Temporal action localization, weakly supervised, automates the identification and precise location of action occurrences in unedited videos, utilizing only video-level labels for guidance. This endeavor presents two pivotal hurdles: (1) precisely identifying action categories within unedited video footage (what is to be discovered); (2) meticulously pinpointing the precise temporal span of each action occurrence (where emphasis is required). The empirical identification of action categories requires extracting discriminative semantic information, and equally critical is the incorporation of robust temporal contextual information for complete action localization. Unfortunately, prevailing WSTAL methods typically do not explicitly and comprehensively represent the interconnected semantic and temporal contextual data for the two difficulties presented above.
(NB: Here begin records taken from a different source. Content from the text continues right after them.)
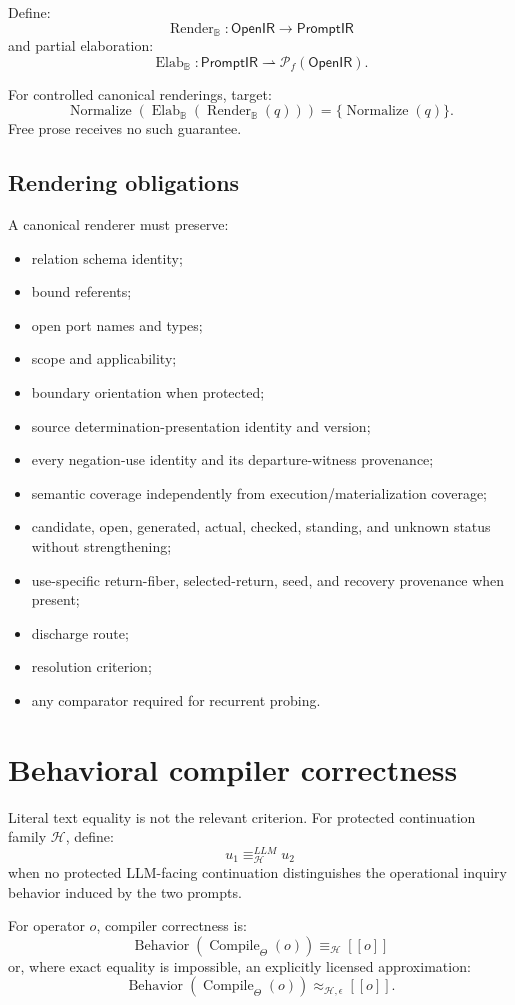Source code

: \documentclass[11pt,oneside]{article}
\newcommand{\B}{\mathbb B}
\newcommand{\OpenIR}{\mathsf{OpenIR}}
\newcommand{\PromptIR}{\mathsf{PromptIR}}
\newcommand{\Compile}{\operatorname{Compile}}
\newcommand{\Render}{\operatorname{Render}}
\newcommand{\Elab}{\operatorname{Elab}}
\newcommand{\Normalize}{\operatorname{Normalize}}
\newcommand{\den}[1]{[\![#1]\!]}
\begin{document}
Define:
\[
\Render_{\B}:
\OpenIR\to\PromptIR
\]
and partial elaboration:
\[
\Elab_{\B}:
\PromptIR\rightharpoonup\mathcal P_f(\OpenIR).
\]

For controlled canonical renderings, target:
\[
\boxed{
\Normalize(
\Elab_{\B}(\Render_{\B}(q))
)
=
\{\Normalize(q)\}.
}
\]
Free prose receives no such guarantee.

\subsection{Rendering obligations}

A canonical renderer must preserve:
\begin{itemize}
\item relation schema identity;
\item bound referents;
\item open port names and types;
\item scope and applicability;
\item boundary orientation when protected;
\item source determination-presentation identity and version;
\item every negation-use identity and its departure-witness provenance;
\item semantic coverage independently from execution/materialization coverage;
\item candidate, open, generated, actual, checked, standing, and unknown status without strengthening;
\item use-specific return-fiber, selected-return, seed, and recovery provenance when present;
\item discharge route;
\item resolution criterion;
\item any comparator required for recurrent probing.
\end{itemize}

\section{Behavioral compiler correctness}

Literal text equality is not the relevant criterion.  For protected continuation family \(\mathcal H\), define:
\[
u_1\equiv_{\mathcal H}^{LLM}u_2
\]
when no protected LLM-facing continuation distinguishes the operational inquiry behavior induced by the two prompts.

For operator \(o\), compiler correctness is:
\[
\boxed{
\operatorname{Behavior}(\Compile_\Theta(o))
\equiv_{\mathcal H}
\den{o}
}
\]
or, where exact equality is impossible, an explicitly licensed approximation:
\[
\operatorname{Behavior}(\Compile_\Theta(o))
\approx_{\mathcal H,\epsilon}
\den{o}.
\]
\end{document}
A Semantic and Temporal Contextual Correlation Learning Network (STCL-Net) is proposed, featuring semantic contextual learning (SCL) and temporal contextual correlation learning (TCL) components. This network models the semantic and temporal contextual correlations in both inter- and intra-video snippets to achieve precise action discovery and complete localization. A noteworthy aspect of the two proposed modules is their unified dynamic correlation-embedding design. On a variety of benchmarks, extensive experiments are carried out. The proposed methodology showcases performance equivalent to or exceeding the current best-performing models across various benchmarks, with a substantial 72% improvement in average mAP observed specifically on the THUMOS-14 data set.